Index Wealth Management Newsletter - March 2008

Welcome to this edition of our electronic newsletter. The newsletter is for Index Wealth Management clients, prospective clients and professional connections; it will be posted conventionally for those who do not have or choose not to use electronic communication.

Our content this month are as follows:-

1. News from Australia

Noel is currently in Australia attending the wedding of a friend's son. As well as enjoying the celebrations he has been casting an eye over the economic situation there and reports as follows:-

Australia appears to have been disproportionately affected by the worldwide credit crunch and has seen property values plummet, affecting some very large property trusts, and has also seen its stock market decline to a greater extent than other developed economies.

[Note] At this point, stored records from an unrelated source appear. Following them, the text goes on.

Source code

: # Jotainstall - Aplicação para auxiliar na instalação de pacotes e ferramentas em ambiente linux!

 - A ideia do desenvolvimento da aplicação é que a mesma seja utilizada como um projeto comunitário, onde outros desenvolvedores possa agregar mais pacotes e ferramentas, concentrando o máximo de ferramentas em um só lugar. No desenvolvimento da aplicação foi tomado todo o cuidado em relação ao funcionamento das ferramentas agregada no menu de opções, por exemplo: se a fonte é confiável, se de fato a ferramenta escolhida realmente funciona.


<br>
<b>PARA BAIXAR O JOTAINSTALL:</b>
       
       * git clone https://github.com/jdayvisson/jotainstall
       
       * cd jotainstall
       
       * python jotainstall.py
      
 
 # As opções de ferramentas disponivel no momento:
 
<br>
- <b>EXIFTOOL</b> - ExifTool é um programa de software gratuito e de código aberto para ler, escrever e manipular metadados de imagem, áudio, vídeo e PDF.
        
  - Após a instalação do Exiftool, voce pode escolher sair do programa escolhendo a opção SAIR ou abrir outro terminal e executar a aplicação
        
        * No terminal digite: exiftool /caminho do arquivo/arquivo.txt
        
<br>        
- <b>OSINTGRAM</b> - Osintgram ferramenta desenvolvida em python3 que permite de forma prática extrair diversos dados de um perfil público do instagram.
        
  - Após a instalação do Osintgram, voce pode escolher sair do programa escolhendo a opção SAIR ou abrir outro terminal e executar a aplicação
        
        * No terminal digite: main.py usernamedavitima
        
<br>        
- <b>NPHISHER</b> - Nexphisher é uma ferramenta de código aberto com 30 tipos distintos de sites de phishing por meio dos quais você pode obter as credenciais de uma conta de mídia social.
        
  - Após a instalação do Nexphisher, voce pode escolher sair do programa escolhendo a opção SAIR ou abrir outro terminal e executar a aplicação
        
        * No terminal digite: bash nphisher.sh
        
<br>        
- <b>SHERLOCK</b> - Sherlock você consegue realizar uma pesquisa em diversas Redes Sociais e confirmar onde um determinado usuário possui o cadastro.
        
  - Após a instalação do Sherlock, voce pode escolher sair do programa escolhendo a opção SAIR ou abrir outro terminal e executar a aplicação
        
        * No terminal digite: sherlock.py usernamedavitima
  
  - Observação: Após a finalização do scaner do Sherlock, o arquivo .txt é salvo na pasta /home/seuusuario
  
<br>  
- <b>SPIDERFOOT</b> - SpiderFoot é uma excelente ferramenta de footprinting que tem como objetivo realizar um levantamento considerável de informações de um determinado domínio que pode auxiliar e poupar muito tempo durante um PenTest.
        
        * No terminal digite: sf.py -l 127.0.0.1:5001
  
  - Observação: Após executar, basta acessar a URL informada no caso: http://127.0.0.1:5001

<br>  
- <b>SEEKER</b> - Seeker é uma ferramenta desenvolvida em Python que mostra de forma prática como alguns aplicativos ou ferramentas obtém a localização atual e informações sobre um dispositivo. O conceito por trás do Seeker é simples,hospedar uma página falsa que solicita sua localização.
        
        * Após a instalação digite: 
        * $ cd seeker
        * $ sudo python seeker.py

It is interesting to note that the Australian business media carries far more detailed personal investment supplements than is the case in the UK, and more "sophisticated" investors prefer some pretty arcane types of investment.

One of the things that Les and I noticed when we were here two years ago is the huge racing and gambling sections within the daily newspapers; it appears to carry over into the investment world, where investors have been borrowing money secured on shares to speculate wildly on small and unfashionable shares. This has caused the collapse of a large stockbroking firm called "Opes Prime" whose clients include Australia's most famous criminal lawyer, Chris Murphy, who is reported to owe an eye watering $200 million. The fallout is taking a number of these small companies with it as forced sales of its shares are driving prices down.

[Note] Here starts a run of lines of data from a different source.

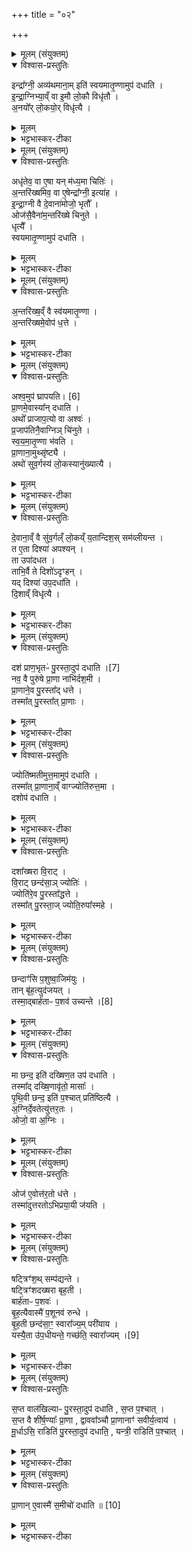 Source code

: +++
title = "०२"

+++

<details><summary>मूलम् (संयुक्तम्)</summary>

इन्द्रा᳚ग्नी॒ अव्य॑थमाना॒मिति॑ स्वयमातृ॒ण्णामुप॑ दधातीन्द्रा॒ग्निभ्या॒व्ँवा इ॒मौ लो॒कौ विधृ॑ताव॒नयो᳚र्लो॒कयो॒र्विधृ॑त्या॒
</details>

<details open><summary>विश्वास-प्रस्तुतिः</summary>

इन्द्रा᳚ग्नी॒ अव्य॑थमाना॒म् इति॑ स्वयमातृ॒ण्णामुप॑ दधाति ।  
इ॒न्द्रा॒ग्निभ्या॒व्ँ वा इ॒मौ लो॒कौ विधृ॑तौ ।  
अ॒नयो᳚र् लो॒कयो॒र् विधृ॑त्यै ।  
</details>

<details><summary>मूलम्</summary>

इन्द्रा᳚ग्नी॒ अव्य॑थमाना॒म् इति॑ स्वयमातृ॒ण्णामुप॑ दधाति ।  
इ॒न्द्रा॒ग्निभ्या॒व्ँ वा इ॒मौ लो॒कौ विधृ॑तौ ।  
अ॒नयो᳚र् लो॒कयो॒र् विधृ॑त्यै ।  
</details>

<details><summary>भट्टभास्कर-टीका</summary>

1अथ मध्यमायां चितौ स्वयमातृण्णां विदधाति - इन्द्राग्नी इत्यादि ॥ प्रथमचितामिव स्वयमातृण्णां अश्वमवघ्राप्य अविदुषा ब्राह्मणेन सहाभिद्रुत्य 'इन्द्राग्नी अव्यथमानां' इत्यनुद्रुत्य 'विश्वकर्मा त्वा सादयतु' इत्युपदधाति । इमौ लोकाविति । द्यौश्च पृथिवी च विधृताविति शेषो धारयितुं शक्यते । तस्मादिन्द्राग्निभ्यां कृतग्रहणा स्वयमातृण्णा अनयोस्तावत् लोकयोः विधृत्यै भवति । 'गतिरनन्तरः' 'तादौ च' इत्युभयत्र गतेः प्रकृतिस्वरत्वम् ॥
</details>

<details><summary>मूलम् (संयुक्तम्)</summary>

अधृ॑तेव॒ वा ए॒षा यन्म॑ध्य॒मा चिति॑र॒न्तरि॑ख्षमिव॒ वा ए॒षेन्द्रा᳚ग्नी॒ इत्या॑हेन्द्रा॒ग्नी वै दे॒वाना॑मोजो॒भृता॒वोज॑सै॒वैना॑म॒न्तरि॑ख्षे चिनुते॒ धृत्यै᳚ स्वयमातृ॒ण्णामुप॑ दधात्य्...
</details>

<details open><summary>विश्वास-प्रस्तुतिः</summary>

अधृ॑तेव॒ वा ए॒षा यन् म॑ध्य॒मा चितिः॑ ।  
अ॒न्तरि॑ख्षमिव॒ वा ए॒षेन्द्रा᳚ग्नी॒ इत्या॑ह ।  
इ॒न्द्रा॒ग्नी वै दे॒वाना॑मोजो॒ भृतौ᳚ ।  
ओज॑सै॒वैना॑म॒न्तरि॑ख्षे चिनुते ।  
धृत्यै᳚ ।  
स्वयमातृ॒ण्णामुप॑ दधाति ।  
</details>

<details><summary>मूलम्</summary>

अधृ॑तेव॒ वा ए॒षा यन् म॑ध्य॒मा चितिः॑ ।  
अ॒न्तरि॑ख्षमिव॒ वा ए॒षेन्द्रा᳚ग्नी॒ इत्या॑ह ।  
इ॒न्द्रा॒ग्नी वै दे॒वाना॑मोजो॒ भृतौ᳚ ।  
ओज॑सै॒वैना॑म॒न्तरि॑ख्षे चिनुते ।  
धृत्यै᳚ ।  
स्वयमातृ॒ण्णामुप॑ दधाति ।  
</details>

<details><summary>भट्टभास्कर-टीका</summary>

2अथान्तरिक्षस्य विधृतिं प्रतिपादयन्ति - अधृतेव वेत्यादि ॥ कथमधृतेवेत्याह - अन्तरिक्षमिवेति । मध्यमत्वात् । ओजोभृताविति सामर्थ्यातिशयो गम्यते । सर्वेषामपि देवानां ओजोभृत्त्वात् तस्मात्तयोरेवौजसा इमामन्तरिक्षे चिनुते । तस्मादियमन्तरिक्षस्यापि धृत्यै धारणाय भवति ॥
</details>

<details><summary>मूलम् (संयुक्तम्)</summary>

अ॒न्तरि॑ख्ष॒व्ँवै स्व॑यमातृ॒ण्णान्तरि॑ख्षमे॒वोप॑ ध॒त्ते
</details>

<details open><summary>विश्वास-प्रस्तुतिः</summary>

अ॒न्तरि॑ख्ष॒व्ँ वै स्व॑यमातृ॒ण्णा ।  
अ॒न्तरि॑ख्षमे॒वोप॑ ध॒त्ते ।  
</details>

<details><summary>मूलम्</summary>

अ॒न्तरि॑ख्ष॒व्ँ वै स्व॑यमातृ॒ण्णा ।  
अ॒न्तरि॑ख्षमे॒वोप॑ ध॒त्ते ।  
</details>

<details><summary>भट्टभास्कर-टीका</summary>

8अन्तरिक्षं वा इत्यादि ॥ बहूपकारकत्वात् छिद्रवत्त्वाच्च ॥
</details>

<details><summary>मूलम् (संयुक्तम्)</summary>

ऽश्व॒मुप॑ [6]  
घ्रा॒प॒य॒ति॒ प्रा॒णमे॒वास्या᳚न्दधा॒त्यथो᳚ प्राजाप॒त्यो वा अश्वᳶ॑ प्र॒जाप॑तिनै॒वाग्निञ्चि॑नुते स्वयमातृ॒ण्णा भ॑वति प्रा॒णाना॒मुथ्सृ॑ष्ट्या॒ अथो॑ सुव॒र्गस्य॑ लो॒कस्यानु॑ख्यात्यै
</details>

<details open><summary>विश्वास-प्रस्तुतिः</summary>

अश्व॒मुप॑ घ्रापयति। [6]  
प्रा॒णमे॒वास्या᳚न् दधाति ।   
अथो᳚ प्राजाप॒त्यो वा अश्वः॑ ।  
प्र॒जाप॑तिनै॒वाग्निञ् चि॑नुते ।  
स्व॒य॒मा॒तृ॒ण्णा भ॑वति ।  
प्रा॒णाना॒मुथ्सृ॑ष्ट्यै ।  
अथो॑ सुव॒र्गस्य॑ लो॒कस्यानु॑ख्यात्यै ।  
</details>

<details><summary>मूलम्</summary>

अश्व॒मुप॑ घ्रापयति। [6]  
प्रा॒णमे॒वास्या᳚न् दधाति ।   
अथो᳚ प्राजाप॒त्यो वा अश्वः॑ ।  
प्र॒जाप॑तिनै॒वाग्निञ् चि॑नुते ।  
स्व॒य॒मा॒तृ॒ण्णा भ॑वति ।  
प्रा॒णाना॒मुथ्सृ॑ष्ट्यै ।  
अथो॑ सुव॒र्गस्य॑ लो॒कस्यानु॑ख्यात्यै ।  
</details>

<details><summary>भट्टभास्कर-टीका</summary>

4अश्वमुप घ्रापयतीति ॥ व्याख्यातं स्वयमातृण्णामित्यत्र ॥
</details>

<details><summary>मूलम् (संयुक्तम्)</summary>

दे॒वाना॒व्ँवै सु॑व॒र्गल्ँलो॒कय्ँय॒तान्दिश॒स्सम॑व्लीयन्त॒ त ए॒ता दिश्या॑ अपश्य॒न्ता उपा॑दधत॒ ताभि॒र्वै ते दिशो॑ऽदृꣳह॒न्यद्दिश्या॑ उप॒दधा॑ति दि॒शाव्ँविधृ॑त्यै॒
</details>

<details open><summary>विश्वास-प्रस्तुतिः</summary>

दे॒वाना॒व्ँ वै सु॑व॒र्गल्ँ लो॒कय्ँ य॒तान्दिश॒स् सम॑व्लीयन्त ।  
त ए॒ता दिश्या॑ अपश्यन् ।  
ता उपा॑दधत ।  
ताभि॒र्वै ते दिशो॑ऽदृꣳहन् ।  
यद् दिश्या॑ उप॒दधा॑ति ।  
दि॒शाव्ँ विधृ॑त्यै ।  
</details>

<details><summary>मूलम्</summary>

दे॒वाना॒व्ँ वै सु॑व॒र्गल्ँ लो॒कय्ँ य॒तान्दिश॒स् सम॑व्लीयन्त ।  
त ए॒ता दिश्या॑ अपश्यन् ।  
ता उपा॑दधत ।  
ताभि॒र्वै ते दिशो॑ऽदृꣳहन् ।  
यद् दिश्या॑ उप॒दधा॑ति ।  
दि॒शाव्ँ विधृ॑त्यै ।  
</details>

<details><summary>भट्टभास्कर-टीका</summary>

5देवानां वा इत्यादि ॥ दिश्याविधिः । यतामिति । 'शतुरनुमः' इति विभक्तेरुदात्तत्वम् । समव्लीयन्त व्यशीर्यन्त । व्ली विशरणे । दिश्या इति । दिश्यानुपदधानो मन्त्र आसामिति दिश्याः । पूर्ववद्यत् । 'राज्ञ्यसि' इत्यादयः पञ्च एकैका दिक्षु एकामध्यै । ता इत्यादि । गतम् ॥
</details>

<details><summary>मूलम् (संयुक्तम्)</summary>

दश॑ प्राण॒भृतᳶ॑ पु॒रस्ता॒दुप॑ [7]  
द॒धा॒ति॒ नव॒ वै पुरु॑षे प्रा॒णा नाभि॑र्दश॒मी प्रा॒णाने॒व पु॒रस्ता᳚द्धत्ते॒ तस्मा᳚त्पु॒रस्ता᳚त्प्रा॒णा
</details>

<details open><summary>विश्वास-प्रस्तुतिः</summary>

दश॑ प्राण॒भृतᳶ॑ पु॒रस्ता॒दुप॑ दधाति ।[7]  
नव॒ वै पुरु॑षे प्रा॒णा नाभि॑र्दश॒मी ।  
प्रा॒णाने॒व पु॒रस्ता᳚द् धत्ते ।  
तस्मा᳚त् पु॒रस्ता᳚त् प्रा॒णाः ।  
</details>

<details><summary>मूलम्</summary>

दश॑ प्राण॒भृतᳶ॑ पु॒रस्ता॒दुप॑ दधाति ।[7]  
नव॒ वै पुरु॑षे प्रा॒णा नाभि॑र्दश॒मी ।  
प्रा॒णाने॒व पु॒रस्ता᳚द् धत्ते ।  
तस्मा᳚त् पु॒रस्ता᳚त् प्रा॒णाः ।  
</details>

<details><summary>भट्टभास्कर-टीका</summary>

6दश प्राणभृत इत्यादि ॥ पुरस्तात् प्राचीः 'आयुर्मे पाहि' इत्याद्याः पुरुषस्य आयुर्दाः प्राणहेतवः । नवेति । सप्त शीर्षण्या द्वाववाञ्चाविति । तस्मात्पुरस्तात्प्रायशः [त्प्राञ्चः] ॥
</details>

<details><summary>मूलम् (संयुक्तम्)</summary>

ज्योति॑ष्मतीमुत्त॒मामुप॑ दधाति॒ तस्मा᳚त्प्रा॒णाना॒व्ँवाग्ज्योति॑रुत्त॒मा दशोप॑ दधाति॒
</details>

<details open><summary>विश्वास-प्रस्तुतिः</summary>

ज्योति॑ष्मतीमुत्त॒मामुप॑ दधाति ।  
तस्मा᳚त् प्रा॒णाना॒व्ँ वाग्ज्योति॑रुत्त॒मा ।  
दशोप॑ दधाति ।  
</details>

<details><summary>मूलम्</summary>

ज्योति॑ष्मतीमुत्त॒मामुप॑ दधाति ।  
तस्मा᳚त् प्रा॒णाना॒व्ँ वाग्ज्योति॑रुत्त॒मा ।  
दशोप॑ दधाति ।  
</details>

<details><summary>भट्टभास्कर-टीका</summary>

7ज्योतिष्मतीमिति ॥ ज्योतिर्मे यच्छेति । वाग्ज्योतिरिति । परस्य ज्योतिषो विवर्तत्वाद्वाचः ॥
</details>

<details><summary>मूलम् (संयुक्तम्)</summary>

दशा᳚ख्षरा वि॒राड्वि॒राट्छन्द॑सा॒ञ्ज्योति॒र्ज्योति॑रे॒व पु॒रस्ता᳚द्धत्ते॒ तस्मा᳚त्पु॒रस्ता॒ज्ज्योति॒रुपा᳚स्महे॒
</details>

<details open><summary>विश्वास-प्रस्तुतिः</summary>

दशा᳚ख्षरा वि॒राट् ।  
वि॒राट् छन्द॑सा॒ञ् ज्योतिः॑ ।  
ज्योति॑रे॒व पु॒रस्ता᳚द्धत्ते ।  
तस्मा᳚त् पु॒रस्ता॒ज् ज्योति॒रुपा᳚स्महे ।  
</details>

<details><summary>मूलम्</summary>

दशा᳚ख्षरा वि॒राट् ।  
वि॒राट् छन्द॑सा॒ञ् ज्योतिः॑ ।  
ज्योति॑रे॒व पु॒रस्ता᳚द्धत्ते ।  
तस्मा᳚त् पु॒रस्ता॒ज् ज्योति॒रुपा᳚स्महे ।  
</details>

<details><summary>भट्टभास्कर-टीका</summary>

8दशाक्षरेति ॥ छन्दसां मध्ये विराट् द्योतनशीला ज्योतिः । तस्मादिति । भ्रूमध्यादौ परं ज्योतिरुपास्महे । यद्वा - पूर्वस्यां दिशि सावित्रं ज्योतिरुपास्महे उदितं पश्यामः ॥
</details>

<details><summary>मूलम् (संयुक्तम्)</summary>

छन्दाꣳ॑सि प॒शुष्वा॒जिम॑यु॒स्तान्बृ॑ह॒त्युद॑जय॒त्तस्मा॒द्बार्ह॑ताः [8]  
प॒शव॑ उच्यन्ते॒
</details>

<details open><summary>विश्वास-प्रस्तुतिः</summary>

छन्दाꣳ॑सि प॒शुष्वा॒जिम॑युः ।  
तान् बृ॑ह॒त्युद॑जयत् ।  
तस्मा॒द्बार्ह॑ताᳶ प॒शव॑ उच्यन्ते ।[8]  
</details>

<details><summary>मूलम्</summary>

छन्दाꣳ॑सि प॒शुष्वा॒जिम॑युः ।  
तान् बृ॑ह॒त्युद॑जयत् ।  
तस्मा॒द्बार्ह॑ताᳶ प॒शव॑ उच्यन्ते ।[8]  
</details>

<details><summary>भट्टभास्कर-टीका</summary>

9अथ बृहतीर्विधातुमाह - छन्दांसीत्यादि ॥ पशुषु निमित्तेषु आजिमयुः युद्धं गताः । 'लङश्शाकटायनस्य' इति झेर्जुस् । तानित्यादि । गतम् । तस्मात्पशव्या बृहत्य इत्युक्तं भवति ॥
</details>

<details><summary>मूलम् (संयुक्तम्)</summary>

मा छन्द॒ इति॑ दख्षिण॒त उप॑ दधाति॒ तस्मा᳚द्दख्षि॒णावृ॑तो॒ मासाः᳚ पृथि॒वी छन्द॒ इति॑ प॒श्चात्प्रति॑ष्ठित्या अ॒ग्निर्दे॒वतेत्यु॑त्तर॒त ओजो॒ वा अ॒ग्निर्...
</details>

<details open><summary>विश्वास-प्रस्तुतिः</summary>

मा छन्द॒ इति॑ दख्षिण॒त उप॑ दधाति ।  
तस्मा᳚द् दख्षि॒णावृ॑तो॒ मासाः᳚ ।  
पृ॒थि॒वी छन्द॒ इति॑ प॒श्चात् प्रति॑ष्ठित्यै ।  
अ॒ग्निर्दे॒वतेत्यु॑त्तर॒तः ।  
ओजो॒ वा अ॒ग्निः ।  
</details>

<details><summary>मूलम्</summary>

मा छन्द॒ इति॑ दख्षिण॒त उप॑ दधाति ।  
तस्मा᳚द् दख्षि॒णावृ॑तो॒ मासाः᳚ ।  
पृ॒थि॒वी छन्द॒ इति॑ प॒श्चात् प्रति॑ष्ठित्यै ।  
अ॒ग्निर्दे॒वतेत्यु॑त्तर॒तः ।  
ओजो॒ वा अ॒ग्निः ।  
</details>

<details><summary>भट्टभास्कर-टीका</summary>

10'मा छन्दः' इत्याद्या द्वादश दक्षिणत उपदधाति तस्मादिति ॥ पादसङ्ख्यान्वयान्माशब्दान्वयाच्च मासा गृह्यन्ते । दक्षिणावृत इति । दक्षिणायां दिशि आवृत्तिर्येषां दक्षिणभागवृत्तित्वं प्रदक्षिणभागगमनत्वं मेषादिसंज्ञासंज्ञितगोळद्वादशभागस्थितदिवाकरगतिविशेषात्मनां मासानां गोळभ्रमणनिबन्धनात् प्रदक्षिणा वृत्तिः । प्रतिष्ठित्या इति । पृथिव्यादीनां द्वादशानां प्रतिष्ठाहेतुत्वात् ॥
</details>

<details><summary>मूलम् (संयुक्तम्)</summary>

ओज॑ ए॒वोत्त॑र॒तो ध॑त्ते॒ तस्मा॑दुत्तरतोभिप्रया॒यी ज॑यति॒
</details>

<details open><summary>विश्वास-प्रस्तुतिः</summary>

ओज॑ ए॒वोत्त॑र॒तो ध॑त्ते ।  
तस्मा॑दुत्तरतोऽभिप्रया॒यी ज॑यति ।  
</details>

<details><summary>मूलम्</summary>

ओज॑ ए॒वोत्त॑र॒तो ध॑त्ते ।  
तस्मा॑दुत्तरतोऽभिप्रया॒यी ज॑यति ।  
</details>

<details><summary>भट्टभास्कर-टीका</summary>

11ओज एवेति ॥ अग्न्यादीनां ओजस्वित्वात् । तस्मादिति । उत्तरस्यां दिशि अभिप्रयाणशीलो जयति दुरितानि । 'सुप्यजातौ' इति निनिः, कृदुत्तरपदप्रकृतिस्वरत्वम् ॥
</details>

<details><summary>मूलम् (संयुक्तम्)</summary>

षट्त्रिꣳ॑श॒थ्सम्प॑द्यन्ते॒ षट्त्रिꣳ॑शदख्षरा बृह॒ती बार्ह॑ताᳶ प॒शवो॑ बृह॒त्यैवास्मै॑ प॒शूनव॑ रुन्द्धे बृह॒ती छन्द॑सा॒ꣳ॒ स्वारा᳚ज्य॒म्परी॑याय॒ यस्यै॒ताः [9]  
उ॒प॒धी॒यन्ते॒ गच्छ॑ति॒ स्वारा᳚ज्यꣳ...
</details>

<details open><summary>विश्वास-प्रस्तुतिः</summary>

षट्त्रिꣳ॑श॒थ् सम्प॑द्यन्ते ।  
षट्त्रिꣳ॑शदख्षरा बृह॒ती ।  
बार्ह॑ताᳶ प॒शवः॑ ।  
बृ॒ह॒त्यैवास्मै॑ प॒शूनव॑ रुन्धे ।  
बृ॒ह॒ती छन्द॑सा॒ꣳ॒ स्वारा᳚ज्य॒म् परी॑याय ।  
यस्यै॒ता उ॑प॒धीयन्ते॒ गच्छ॑ति॒ स्वारा᳚ज्यम् ।[9]  
</details>

<details><summary>मूलम्</summary>

षट्त्रिꣳ॑श॒थ् सम्प॑द्यन्ते ।  
षट्त्रिꣳ॑शदख्षरा बृह॒ती ।  
बार्ह॑ताᳶ प॒शवः॑ ।  
बृ॒ह॒त्यैवास्मै॑ प॒शूनव॑ रुन्धे ।  
बृ॒ह॒ती छन्द॑सा॒ꣳ॒ स्वारा᳚ज्य॒म् परी॑याय ।  
यस्यै॒ता उ॑प॒धीयन्ते॒ गच्छ॑ति॒ स्वारा᳚ज्यम् ।[9]  
</details>

<details><summary>भट्टभास्कर-टीका</summary>

12षत्रिंशदिति ॥ षट्च त्रिंशच्च षट्त्रिंशत् । 'सङ्ख्या' इति पूर्वपदप्रकृतिस्वरत्वम् । बृहत्येति । शतृवद्भावात् 'शतुरनुमः' इति नद्या उदात्तत्वम्, 'बृहन्महतोरुपसङ्ख्यानम्' इति वा । ततः 'उदात्तयणः' इति विभक्तेरुदात्तत्वम् । स्वाराज्यमिति । 'गुणवचनब्राह्मणादिभ्यः' इति ष्यञ् ॥
</details>

<details><summary>मूलम् (संयुक्तम्)</summary>

स॒प्त वाल॑खिल्याᳶ पु॒रस्ता॒दुप॑ दधाति स॒प्त प॒श्चाथ्स॒प्त वै शी॑र्ष॒ण्याः᳚ प्रा॒णा द्वाववा᳚ञ्चौ प्रा॒णानाꣳ॑ सवीर्य॒त्वाय॑ मू॒र्धासि॒ राडिति॑ पु॒रस्ता॒दुप॑ दधाति॒ यन्त्री॒ राडिति॑ प॒श्चात् ।  
</details>

<details open><summary>विश्वास-प्रस्तुतिः</summary>

स॒प्त वाल॑खिल्याᳶ पु॒रस्ता॒दुप॑ दधाति , स॒प्त प॒श्चात् ।   
स॒प्त वै शी॑र्ष॒ण्याः᳚ प्रा॒णा , द्वाववा᳚ञ्चौ प्रा॒णानाꣳ॑ सवीर्य॒त्वाय॑ ।  
मू॒र्धाऽसि॒ राडिति॑ पु॒रस्ता॒दुप॑ दधाति॒ , यन्त्री॒ राडिति॑ प॒श्चात् ।  
</details>

<details><summary>मूलम्</summary>

स॒प्त वाल॑खिल्याᳶ पु॒रस्ता॒दुप॑ दधाति , स॒प्त प॒श्चात् ।   
स॒प्त वै शी॑र्ष॒ण्याः᳚ प्रा॒णा , द्वाववा᳚ञ्चौ प्रा॒णानाꣳ॑ सवीर्य॒त्वाय॑ ।  
मू॒र्धाऽसि॒ राडिति॑ पु॒रस्ता॒दुप॑ दधाति॒ , यन्त्री॒ राडिति॑ प॒श्चात् ।  
</details>

<details><summary>भट्टभास्कर-टीका</summary>

13वालखिल्या इति ॥ 'मूर्धाऽसि राट्' इति पुरस्तात्प्रतीचीः 'यन्त्री राट्' इति सप्त पश्चात् प्राचीः । वालस्थाने खिलां स्वरूपासङ्कीर्तनात् वालखिल्या इति संज्ञामात्रमिदम् । यद्वा - वालखिल्या ऋषयः तदात्मनेष्टकाः स्तूयन्ते । द्वाविति । तेन शीर्षण्याः प्राणाः सङ्ख्यायास्सप्तत्वात् संहतिः वक्ष्यत इति ॥
</details>

<details><summary>मूलम् (संयुक्तम्)</summary>

प्रा॒णाने॒वास्मै॑ स॒मीचो॑ दधाति ॥ [10]  
</details>

<details open><summary>विश्वास-प्रस्तुतिः</summary>

प्रा॒णान् ए॒वास्मै॑ स॒मीचो॑ दधाति ॥ [10]  
</details>

<details><summary>मूलम्</summary>

प्रा॒णान् ए॒वास्मै॑ स॒मीचो॑ दधाति ॥ [10]  
</details>

<details><summary>भट्टभास्कर-टीका</summary>

14समीच इति ॥ परस्परसङ्गताः तेन चक्षुरादिके द्वेद्वे सङ्गते इति । 'समस्समिः' इति सम्यादेशे 'चौ' इति दीर्घत्वम्, अन्तोदात्तत्वं च ॥

इति पञ्चमे तृतीये द्वितीयोनुवाकः ॥  
</details>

This appears to be another lesson to those who would speculate on markets using debt that such speculation is usually unsuccessful and the downside can be devastating.

2. Active Managers and Down Markets

A claim made by the advocates of active management is that, while they accept index funds do better while markets are rising, the "skill" of active managers in stockpicking really comes into its own when markets drop. There is of course no evidence that this occurs at all and some recent research from Canada confirms that.

Standard and Poor's, the ratings agency, measure indices in Canada against active funds and in 2007 found that only 24.3% of actively managed Canadian equity funds outperformed the main Canadian index in 2007. Over three years only 13.3% managed to do so and over five years 8.4% of active managers beat the index.

We ought to feel sorry for them, really, as every time they dream up something plausible the facts turn round and kick them squarely in the teeth.

3. Books We Have Read

This month's selection is, "How Mumbo-Jumbo Conquered the World", by Francis Wheen. This is an interesting book that seeks to expose bluff and bluster and outright bull ….. wherever it can be found. You will not be surprised to hear that it is generally found in politicians and "community leaders". We suspect that, like most of us, you will like the chapters that confirm your own prejudices but may well be able to laugh along with those that do not. By turn both funny and disturbing, it questions whether we are as enlightened as we believe we are and whether globalisation is really new; the answers may surprise you.

The book is available from shops and Amazon but if you have any difficulty finding it simply e-mail nikki@indexwm.co.uk and we will be happy to help.

4. Quotes of the Month

“You can get much further with a kind word and a gun than you can with a kind word alone.”
Al Capone

"The chief danger in life is that you may take too many precautions."